[Stored data entries]
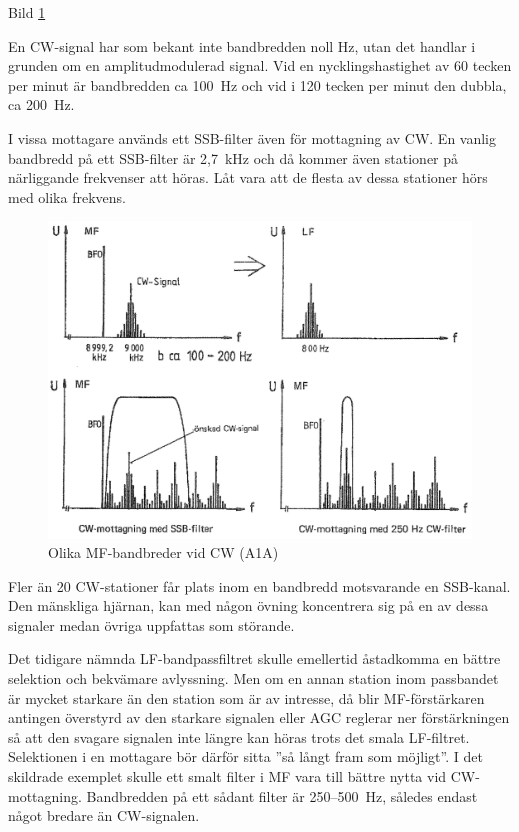 Bild \ref{fig:bildII4-28}

En CW-signal har som bekant inte bandbredden noll Hz, utan det handlar
i grunden om en amplitudmodulerad signal. Vid en nycklingshastighet av
60 tecken per minut är bandbredden ca 100~Hz och vid i 120 tecken per minut
den dubbla, ca 200~Hz.

I vissa mottagare används ett SSB-filter även för mottagning av CW. En
vanlig bandbredd på ett SSB-filter är 2,7~kHz och då kommer även
stationer på närliggande frekvenser att höras. Låt vara att de flesta
av dessa stationer hörs med olika frekvens.

\begin{figure}
  \includegraphics[width=\textwidth]{images/cropped_pdfs/bild_2_4-28.pdf}
  \caption{Olika MF-bandbreder vid CW (A1A)}
  \label{fig:bildII4-28}
\end{figure}

Fler än 20 CW-stationer får plats inom en bandbredd motsvarande en
SSB-kanal. Den mänskliga hjärnan, kan med någon övning koncentrera sig
på en av dessa signaler medan övriga uppfattas som störande.

Det tidigare nämnda LF-bandpassfiltret skulle emellertid åstadkomma en
bättre selektion och bekvämare avlyssning. Men om en annan station
inom passbandet är mycket starkare än den station som är av intresse,
då blir MF-förstärkaren antingen överstyrd av den starkare signalen
eller AGC reglerar ner förstärkningen så att den svagare signalen inte
längre kan höras trots det smala LF-filtret. Selektionen i en
mottagare bör därför sitta ''så långt fram som möjligt''. I det
skildrade exemplet skulle ett smalt filter i MF vara till bättre nytta
vid CW-mottagning. Bandbredden på ett sådant filter är 250--500~Hz,
således endast något bredare än CW-signalen.

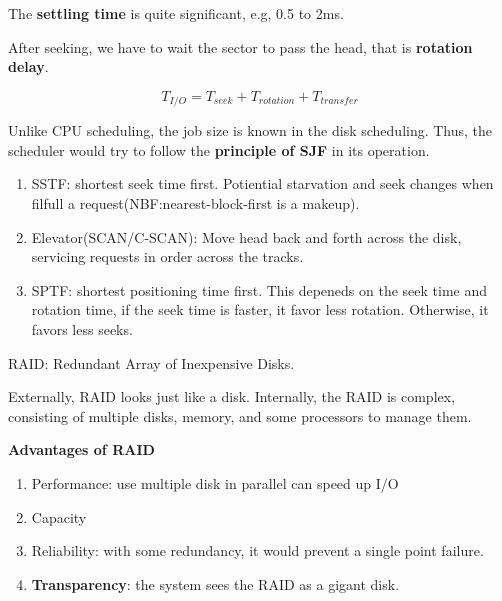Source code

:         The \textbf{settling time} is quite significant, e.g, 0.5 to 2ms.

        After seeking, we have to wait the sector to pass the head, that is \textbf{rotation delay}.
    

        \begin{equation*}
            T_{I/O} = T_{seek} + T_{rotation} + T_{transfer}
        \end{equation*}


        Unlike CPU scheduling, the job size is known in the disk scheduling. Thus, 
        the scheduler would try to follow the \textbf{principle of SJF} in its operation.

        \begin{enumerate}
            \item SSTF: shortest seek time first. 
            Potiential starvation and seek changes when filfull a request(NBF:nearest-block-first is a makeup).
            \item Elevator(SCAN/C-SCAN): Move head back and forth across the disk, servicing requests 
            in order across the tracks.
            \item SPTF: shortest positioning time first. This depeneds on the seek time and rotation time,
            if the seek time is faster, it favor less rotation. Otherwise, it favors less seeks.
        \end{enumerate}



        RAID: Redundant Array of Inexpensive Disks.

        Externally, RAID looks just like a disk. Internally, the RAID 
        is complex, consisting of multiple disks, memory, and some processors
        to manage them.

        \textbf{Advantages of RAID}
        \begin{enumerate}
            \item Performance: use multiple disk in parallel can speed up I/O
            \item Capacity
            \item Reliability:  with some redundancy, it would prevent a single point 
            failure.
            \item \textbf{Transparency}: the system sees the RAID as a gigant disk.
        \end{enumerate}


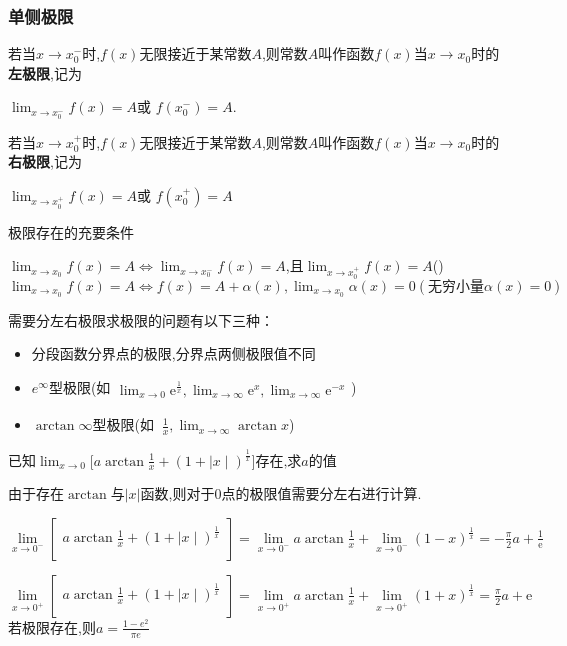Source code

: \documentclass[12pt, a4paper, oneside, UTF8]{ctexbook}  %
\begin{document}
\subsubsection{单侧极限}
\begin{defn}{}{}
    若当$x\to x_0^{-}$时,$f(x)$无限接近于某常数$A$,则常数$A$叫作函数$f(x)$当$x\to x_0$时的\textbf{左极限},记为
    \begin{center}
        $\operatorname*{lim}_{x\to x_0^{-}}f(x)=A$或 $f(x_0^{-})=A$.
    \end{center}
    若当$x\to x_0^+$时,$f(x)$无限接近于某常数$A$,则常数$A$叫作函数$f(x)$当$x\to x_0$时的\textbf{右极限},记为
    \begin{center}
        $\operatorname*{lim}_{x\to x_0^{+}}f(x)=A$或 $f(x_0^{+})=A$
    \end{center}
    极限存在的充要条件
    \begin{center}
        $\lim_{x\to x_0}f(x)=A\Leftrightarrow\lim_{x\to x_0^-}f(x)=A$,且$\lim_{x\to x_0^+}f(x)=A$()
        $\lim_{x\to x_0}f(x)=A\Leftrightarrow f(x)=A+\alpha(x),\lim_{x\to x_0}\alpha(x)=0(\text{无穷小量}\alpha(x)=0)$
    \end{center}
\end{defn}
\begin{criterion}{}{}
    需要分左右极限求极限的问题有以下三种：
    \begin{itemize}
        \item 分段函数分界点的极限,分界点两侧极限值不同
        \item $e^\infty$型极限(如$\begin{aligned}\lim_{x\to0}\mathrm{e}^{\frac{1}{x}},\lim_{x\to\infty}\mathrm{e}^{x},\lim_{x\to\infty}\mathrm{e}^{-x}\end{aligned}$)
        \item $\arctan\infty $型极限(如$\mathop{\mathrm{\lim_{x\to0} \arctan}}\frac{1}{x},\operatorname*{lim}_{x\to\infty}\arctan x$)
    \end{itemize}
\end{criterion}


\begin{problem}
$\text{已知}\lim_{x\to0}\biggl[a\arctan\frac{1}{x}+(1+\mid x\mid)^{\frac{1}{x}}\biggr]\text{存在,求}a\text{的值}$
\end{problem}
\begin{solution}
    由于存在$\arctan$与$|x|$函数,则对于0点的极限值需要分左右进行计算.

    $\lim\limits_{x\to0^{-}}\left[\begin{matrix}a\arctan\frac{1}{x}+(1+\mid x\mid)^{\frac{1}{x}}\\\end{matrix}\right]=\lim\limits_{x\to0^{-}}a\arctan\frac{1}{x}+\lim\limits_{x\to0^{-}}(1-x)^{\frac{1}{x}}=-\frac{\pi}{2}a+\frac{1}{\text{e}}$

    $\lim\limits_{x\to0^+}\left[\begin{matrix}a\arctan\frac{1}{x}+(1+\mid x\mid)^{\frac{1}{x}}\\\end{matrix}\right]=\lim\limits_{x\to0^+}a\arctan\frac{1}{x}+\lim\limits_{x\to0^+}(1+x)^{\frac{1}{x}}=\frac{\pi}{2}a+\mathrm{e}$
    若极限存在,则$a=\frac{1-e^2}{\pi e}$
\end{solution}
\end{document}
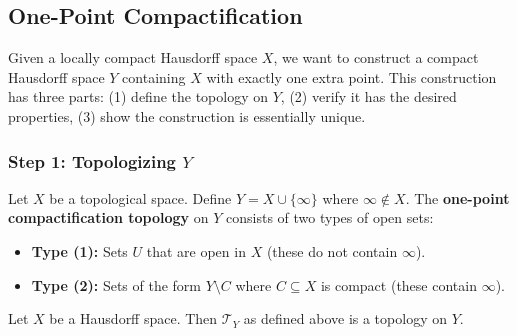 \documentclass[11pt]{report}
\begin{document}
\subsection{One-Point Compactification}

\begin{rembox}[Goal]
Given a locally compact Hausdorff space $X$, we want to construct a compact Hausdorff space $Y$ containing $X$ with exactly one extra point. This construction has three parts: (1) define the topology on $Y$, (2) verify it has the desired properties, (3) show the construction is essentially unique.
\end{rembox}

\subsubsection*{Step 1: Topologizing $Y$}

\begin{defbox}
Let $X$ be a topological space. Define $Y = X \cup \{\infty\}$ where $\infty \notin X$. The \textbf{one-point compactification topology} on $Y$ consists of two types of open sets:
\begin{itemize}[nosep]
    \item \textbf{Type (1):} Sets $U$ that are open in $X$ (these do not contain $\infty$).
    \item \textbf{Type (2):} Sets of the form $Y \setminus C$ where $C \subseteq X$ is compact (these contain $\infty$).
\end{itemize}
\end{defbox}

\begin{propbox}
Let $X$ be a Hausdorff space. Then $\mathcal{T}_Y$ as defined above is a topology on $Y$.
\end{propbox}
\end{document}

Exercise prompt: Where does the string "space" appear in the records? Copy every line that holds it.

Answer for the task:
Given a locally compact Hausdorff space $X$, we want to construct a compact Hausdorff space $Y$ containing $X$ with exactly one extra point. This construction has three parts: (1) define the topology on $Y$, (2) verify it has the desired properties, (3) show the construction is essentially unique.
Let $X$ be a topological space. Define $Y = X \cup \{\infty\}$ where $\infty \notin X$. The \textbf{one-point compactification topology} on $Y$ consists of two types of open sets:
Let $X$ be a Hausdorff space. Then $\mathcal{T}_Y$ as defined above is a topology on $Y$.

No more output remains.